We want to see, but faith is “the conviction of things not seen” (Hebrews 11:1b ESV). Or perhaps I should say “I want to see” because that’s what my circumstances have been revealing to me about myself.
I consider myself to be a woman of faith after so many years
of learning to let go of my problems to God.
I used to be tense and driven and desperate at heart. I was fearful and full of unacknowledged grief. I lived alone even when surrounded by
others. That I should have turned to God
and believed that He was real and could be trusted took faith. The practice of choosing to believe and let
go of my controlling actions, and even thoughts, was the practice of faith in
practical ways. God arranged for the
rubber to meet the road over and over and over.
And yet He’s not finished. There
is a different kind of faith-action that He’s teaching me about. It’s really the faith of inaction, or waiting on the unseen.
This really isn’t new, is it? We often express our faith by waiting for
something we hope for. Maybe we don’t
hope with much assurance or conviction, but we hope, we ask God, and we
wait. Maybe it’s for prodigal children
to turn back toward home, or for remission of an illness, or strength to endure
the decline of a parent.
Sometimes the “hope” can be more like wishful
thinking. And the “waiting” can be an
escape from realities that must be faced before real change can occur. But God says true hope has substance and
reality as if what is unseen is already there.
And when we have that what we hope in becomes invincible.
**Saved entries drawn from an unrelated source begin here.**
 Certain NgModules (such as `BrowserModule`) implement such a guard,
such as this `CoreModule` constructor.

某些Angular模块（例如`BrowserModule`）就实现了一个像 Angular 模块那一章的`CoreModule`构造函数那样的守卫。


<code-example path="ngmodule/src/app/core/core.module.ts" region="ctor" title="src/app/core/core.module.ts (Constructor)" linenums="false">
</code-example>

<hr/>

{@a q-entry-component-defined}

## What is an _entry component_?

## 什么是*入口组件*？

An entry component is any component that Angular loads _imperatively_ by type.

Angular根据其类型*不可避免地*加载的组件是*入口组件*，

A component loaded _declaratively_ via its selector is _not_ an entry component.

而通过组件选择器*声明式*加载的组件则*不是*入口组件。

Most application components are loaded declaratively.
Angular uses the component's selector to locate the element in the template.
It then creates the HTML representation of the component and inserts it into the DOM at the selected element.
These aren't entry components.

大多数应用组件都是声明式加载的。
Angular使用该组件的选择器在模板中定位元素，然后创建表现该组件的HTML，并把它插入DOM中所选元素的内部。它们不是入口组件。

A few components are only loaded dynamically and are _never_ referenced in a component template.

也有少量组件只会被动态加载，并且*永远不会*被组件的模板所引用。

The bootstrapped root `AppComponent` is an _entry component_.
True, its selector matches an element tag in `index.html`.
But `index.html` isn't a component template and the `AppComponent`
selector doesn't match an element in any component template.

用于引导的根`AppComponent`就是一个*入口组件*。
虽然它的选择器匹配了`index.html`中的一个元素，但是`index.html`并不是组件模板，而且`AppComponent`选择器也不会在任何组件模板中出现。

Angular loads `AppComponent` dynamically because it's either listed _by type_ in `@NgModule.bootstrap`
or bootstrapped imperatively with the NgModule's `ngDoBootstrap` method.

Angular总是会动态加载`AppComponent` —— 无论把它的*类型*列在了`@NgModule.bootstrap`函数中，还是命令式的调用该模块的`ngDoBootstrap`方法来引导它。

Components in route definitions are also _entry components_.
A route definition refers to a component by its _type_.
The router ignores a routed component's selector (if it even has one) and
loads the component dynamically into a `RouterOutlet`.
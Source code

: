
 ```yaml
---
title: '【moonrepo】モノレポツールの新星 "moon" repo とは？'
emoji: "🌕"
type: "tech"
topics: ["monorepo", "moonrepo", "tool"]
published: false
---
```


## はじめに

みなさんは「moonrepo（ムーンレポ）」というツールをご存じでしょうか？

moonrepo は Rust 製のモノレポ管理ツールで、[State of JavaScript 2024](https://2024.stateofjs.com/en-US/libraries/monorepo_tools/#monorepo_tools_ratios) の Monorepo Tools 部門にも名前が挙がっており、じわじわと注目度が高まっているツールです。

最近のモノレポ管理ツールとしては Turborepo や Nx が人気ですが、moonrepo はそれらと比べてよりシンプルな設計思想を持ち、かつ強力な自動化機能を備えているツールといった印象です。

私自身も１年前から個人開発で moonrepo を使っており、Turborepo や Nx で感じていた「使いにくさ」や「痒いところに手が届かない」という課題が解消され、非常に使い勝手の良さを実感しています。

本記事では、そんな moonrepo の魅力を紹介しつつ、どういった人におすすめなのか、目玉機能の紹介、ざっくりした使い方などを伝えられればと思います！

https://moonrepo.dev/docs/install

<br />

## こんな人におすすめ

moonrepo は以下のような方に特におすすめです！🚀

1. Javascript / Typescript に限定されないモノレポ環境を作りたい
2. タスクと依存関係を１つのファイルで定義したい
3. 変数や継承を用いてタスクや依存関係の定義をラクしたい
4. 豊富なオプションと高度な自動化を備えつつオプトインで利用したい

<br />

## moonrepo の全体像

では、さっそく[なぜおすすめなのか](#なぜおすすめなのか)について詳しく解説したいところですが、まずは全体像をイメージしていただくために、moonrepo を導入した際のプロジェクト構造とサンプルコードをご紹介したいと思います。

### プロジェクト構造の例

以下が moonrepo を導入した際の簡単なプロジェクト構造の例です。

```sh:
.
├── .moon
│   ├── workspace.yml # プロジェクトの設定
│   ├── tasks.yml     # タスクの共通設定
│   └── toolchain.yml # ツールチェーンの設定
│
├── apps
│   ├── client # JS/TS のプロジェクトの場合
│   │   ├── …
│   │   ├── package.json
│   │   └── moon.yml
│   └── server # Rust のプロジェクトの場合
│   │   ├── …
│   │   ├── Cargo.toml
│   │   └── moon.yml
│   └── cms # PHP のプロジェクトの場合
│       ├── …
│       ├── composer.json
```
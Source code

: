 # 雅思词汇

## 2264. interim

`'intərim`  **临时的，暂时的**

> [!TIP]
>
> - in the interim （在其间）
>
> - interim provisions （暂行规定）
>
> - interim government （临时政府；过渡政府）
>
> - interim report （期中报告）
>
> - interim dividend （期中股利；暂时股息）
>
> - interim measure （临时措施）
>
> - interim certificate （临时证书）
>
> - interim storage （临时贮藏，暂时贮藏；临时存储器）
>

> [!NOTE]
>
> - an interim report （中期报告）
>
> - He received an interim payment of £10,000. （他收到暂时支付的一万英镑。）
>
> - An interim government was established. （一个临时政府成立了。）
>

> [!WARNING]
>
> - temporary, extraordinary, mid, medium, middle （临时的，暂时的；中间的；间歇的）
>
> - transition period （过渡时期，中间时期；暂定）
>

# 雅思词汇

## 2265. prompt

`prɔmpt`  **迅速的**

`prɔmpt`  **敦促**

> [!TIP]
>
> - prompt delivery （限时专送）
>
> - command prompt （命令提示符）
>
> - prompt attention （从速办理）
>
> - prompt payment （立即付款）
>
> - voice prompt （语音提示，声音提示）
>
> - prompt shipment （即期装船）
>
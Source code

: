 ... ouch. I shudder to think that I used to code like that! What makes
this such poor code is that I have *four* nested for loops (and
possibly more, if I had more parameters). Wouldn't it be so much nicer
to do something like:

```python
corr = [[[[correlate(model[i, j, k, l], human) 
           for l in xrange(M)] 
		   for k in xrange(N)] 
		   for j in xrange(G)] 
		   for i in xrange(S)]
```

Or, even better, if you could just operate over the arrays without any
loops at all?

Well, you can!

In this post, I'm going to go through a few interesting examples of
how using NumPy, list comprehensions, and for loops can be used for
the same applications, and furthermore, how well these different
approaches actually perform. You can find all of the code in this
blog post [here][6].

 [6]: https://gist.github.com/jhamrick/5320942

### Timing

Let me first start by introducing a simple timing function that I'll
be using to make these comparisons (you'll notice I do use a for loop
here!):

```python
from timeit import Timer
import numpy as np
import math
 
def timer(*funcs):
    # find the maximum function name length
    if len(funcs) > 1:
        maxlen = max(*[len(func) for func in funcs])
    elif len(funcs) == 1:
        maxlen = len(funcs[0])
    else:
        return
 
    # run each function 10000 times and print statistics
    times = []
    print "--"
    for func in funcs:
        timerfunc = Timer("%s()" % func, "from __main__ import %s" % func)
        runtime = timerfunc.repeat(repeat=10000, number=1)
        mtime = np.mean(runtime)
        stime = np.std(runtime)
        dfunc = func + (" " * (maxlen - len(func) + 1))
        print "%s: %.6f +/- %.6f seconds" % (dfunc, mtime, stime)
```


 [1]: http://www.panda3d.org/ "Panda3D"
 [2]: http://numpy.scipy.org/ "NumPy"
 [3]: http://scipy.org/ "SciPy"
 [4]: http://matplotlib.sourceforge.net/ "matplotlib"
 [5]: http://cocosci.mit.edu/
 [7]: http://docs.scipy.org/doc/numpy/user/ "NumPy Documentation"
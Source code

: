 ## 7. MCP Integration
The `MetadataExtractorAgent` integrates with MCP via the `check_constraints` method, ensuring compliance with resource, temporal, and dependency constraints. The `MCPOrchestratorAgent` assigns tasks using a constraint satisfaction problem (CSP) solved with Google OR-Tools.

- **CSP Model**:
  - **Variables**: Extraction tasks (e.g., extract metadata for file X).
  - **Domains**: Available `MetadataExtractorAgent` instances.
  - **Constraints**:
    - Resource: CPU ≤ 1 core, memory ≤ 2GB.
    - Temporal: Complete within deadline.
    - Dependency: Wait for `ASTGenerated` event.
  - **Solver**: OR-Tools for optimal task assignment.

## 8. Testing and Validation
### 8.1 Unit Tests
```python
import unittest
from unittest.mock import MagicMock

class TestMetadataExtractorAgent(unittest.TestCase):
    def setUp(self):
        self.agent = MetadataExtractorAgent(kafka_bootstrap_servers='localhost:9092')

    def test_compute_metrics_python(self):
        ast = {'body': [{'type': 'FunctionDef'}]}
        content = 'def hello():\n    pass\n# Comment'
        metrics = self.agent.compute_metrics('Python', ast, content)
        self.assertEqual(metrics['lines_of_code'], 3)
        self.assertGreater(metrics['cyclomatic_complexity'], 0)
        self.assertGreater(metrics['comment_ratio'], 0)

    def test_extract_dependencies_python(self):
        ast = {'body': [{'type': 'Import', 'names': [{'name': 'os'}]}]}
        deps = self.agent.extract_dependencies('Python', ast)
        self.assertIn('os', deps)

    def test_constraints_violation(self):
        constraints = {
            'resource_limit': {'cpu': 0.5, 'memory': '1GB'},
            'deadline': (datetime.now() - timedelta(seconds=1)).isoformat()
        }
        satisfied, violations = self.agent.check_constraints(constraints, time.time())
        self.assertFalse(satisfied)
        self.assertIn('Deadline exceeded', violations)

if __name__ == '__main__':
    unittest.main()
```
If we have no evidence in the circumstances, no substance
of what we long for in our world, no conviction in our heart of truth that
defies the obvious external reality, then true Biblical faith gives us
evidence and conviction. It allows us to
see what remains unseen.
This is the faith I desire to grow in right now for an
important relationship. There seems to
be no more action to take on my part.
There are no right words to say that will open up understanding. There is just God’s very precious answer to
my cries, saying “Let me handle it”.
When everything in me wants to do something or say something or
even think something that will fix it or relieve it, His word to me is
clear. He will handle it, and I am to
let Him.
And so that’s where waiting comes in. Waiting on the Lord is not helplessness, it
is powerful. It is the faith that may
witness the moving of mountains. It is
being held in the strong heart of God while He does things that no human being
can accomplish.
Zion National Park |
But this is where we can falter, because we can’t always
know or understand His will or purpose.
We can know He is good and that He promises the work all things
together for good (Romans 8:28), but we don’t know what it will look
like.
Hebrews 11:13 reminds me that Abel, Enoch, Noah, Abraham,
Isaac, and Jacob “all died in faith, not having received the things promised,
but having seen them and greeted them from afar”. All the heroes of the faith commended in the
verses that follow were looking ahead to the promise of Christ. He was unseen to them in the future and he is
unseen to us in the past. But he always
existed and is always real.
I sense God calling me to join hands with those who “lived
in tents” while they looked forward to "a city with foundations whose designer
and builder is God” (Hebrews 11:9-10); those who “acknowledged that they were
strangers and exiles on earth” and “desire a better country, that is a heavenly
one.” (verses 13 & 16).
This is not to say that the relationship I long for will not
come to be in my lifetime, but it is not a guarantee that it will happen as I
expect, and it is not the basis for the peace I seek in waiting on God to “handle
it”.
I want my peace to be filled with the faith to love
rather than self-protection, self-justification or anger. God offers to hold my heart and hold my hand
as I wait with Him and for Him. This is
hard and yet a glorious opportunity. Is
what God is doing more valuable than what I want to see and have now? I believe, but help my unbelief. I am waiting.